Nesta situação, por exemplo, está o próprio governador Beto Richa, que aparece como beneficiário de uma doação da Odebrecht na campanha de 2010 – com o detalhe, porém, de que ela foi intermediada pelo diretório nacional do PSDB. O mesmo se deu com o prefeito Gustavo Fruet, que recebeu da mesma empreiteira por meio do diretório do PDT.

A Odebrecht conquistou ao menos uma obra no governo de Richa (duplicação da rodovia 323, com 220 km, no Noroeste do Paraná, com concessão de pedágio por 30 anos). Fruet e Luciano Ducci afirmaram – em entrevista ou por nota – que a empreiteira não participou da execução de nenhuma obra em suas administrações.

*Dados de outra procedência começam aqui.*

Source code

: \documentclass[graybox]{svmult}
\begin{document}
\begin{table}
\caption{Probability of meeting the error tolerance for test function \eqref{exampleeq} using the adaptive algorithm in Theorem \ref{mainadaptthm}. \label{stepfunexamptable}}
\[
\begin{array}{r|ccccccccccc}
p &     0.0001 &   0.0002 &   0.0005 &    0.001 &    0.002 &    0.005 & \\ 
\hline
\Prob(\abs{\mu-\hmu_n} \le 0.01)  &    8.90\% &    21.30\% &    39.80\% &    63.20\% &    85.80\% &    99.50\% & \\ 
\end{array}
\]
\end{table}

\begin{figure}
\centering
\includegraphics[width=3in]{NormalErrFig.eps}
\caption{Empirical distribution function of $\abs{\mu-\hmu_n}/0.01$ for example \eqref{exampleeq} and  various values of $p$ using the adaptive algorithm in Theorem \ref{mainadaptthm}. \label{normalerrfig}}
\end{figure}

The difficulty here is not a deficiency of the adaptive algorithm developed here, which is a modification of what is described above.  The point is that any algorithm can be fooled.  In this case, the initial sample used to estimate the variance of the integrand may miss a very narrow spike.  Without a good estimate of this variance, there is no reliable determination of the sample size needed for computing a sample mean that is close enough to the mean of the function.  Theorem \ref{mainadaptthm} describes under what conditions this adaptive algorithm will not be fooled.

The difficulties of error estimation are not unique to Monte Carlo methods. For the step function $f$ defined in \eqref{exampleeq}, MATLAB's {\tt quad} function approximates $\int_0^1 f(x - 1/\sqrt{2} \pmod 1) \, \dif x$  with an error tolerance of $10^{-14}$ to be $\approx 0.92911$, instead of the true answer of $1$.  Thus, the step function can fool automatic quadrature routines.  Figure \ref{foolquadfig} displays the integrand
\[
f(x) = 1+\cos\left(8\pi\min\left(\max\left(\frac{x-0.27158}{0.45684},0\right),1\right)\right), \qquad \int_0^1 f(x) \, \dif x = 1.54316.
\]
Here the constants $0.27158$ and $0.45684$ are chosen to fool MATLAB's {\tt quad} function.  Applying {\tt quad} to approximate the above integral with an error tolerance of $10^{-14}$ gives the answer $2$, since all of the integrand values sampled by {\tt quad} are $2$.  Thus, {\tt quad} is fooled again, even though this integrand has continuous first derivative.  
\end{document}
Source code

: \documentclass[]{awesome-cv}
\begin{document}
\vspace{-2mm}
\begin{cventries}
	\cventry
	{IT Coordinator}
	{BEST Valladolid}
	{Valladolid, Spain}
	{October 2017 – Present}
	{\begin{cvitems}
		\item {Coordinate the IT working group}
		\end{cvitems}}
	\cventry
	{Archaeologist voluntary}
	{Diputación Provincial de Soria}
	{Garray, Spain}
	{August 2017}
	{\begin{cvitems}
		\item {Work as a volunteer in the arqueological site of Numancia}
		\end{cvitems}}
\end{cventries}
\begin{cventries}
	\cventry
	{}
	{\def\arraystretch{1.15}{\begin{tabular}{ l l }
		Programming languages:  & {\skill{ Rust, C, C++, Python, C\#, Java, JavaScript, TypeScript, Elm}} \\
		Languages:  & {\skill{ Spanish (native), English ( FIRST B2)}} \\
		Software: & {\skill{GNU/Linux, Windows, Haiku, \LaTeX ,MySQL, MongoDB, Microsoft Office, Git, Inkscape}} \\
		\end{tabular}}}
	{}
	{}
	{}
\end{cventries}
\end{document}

É este tipo de dúvida que só uma investigação da Polícia Federal e do Ministério Público pode resolver. É preciso saber se houve troca de favores, tráfico de influência ou oferta de propina para que o estado, sem concorrência, firmasse a PPP com a Odebrecht para a concessão da Rota 323. Ou se a operação foi totalmente legal.

Abstraídas todas as dúvidas, ainda assim permanece a sensação de que não sobrará pedra sobre pedra nesta triste fase da política brasileira. Infelizmente, não é de se duvidar que as pedras derrubadas pela Operação Lava Jato sirvam, no futuro, à construção de estruturas mafiosas semelhantes – exatamente como aconteceu na Itália após a Operação Mãos Limpas. A ousadia costuma ser interminável.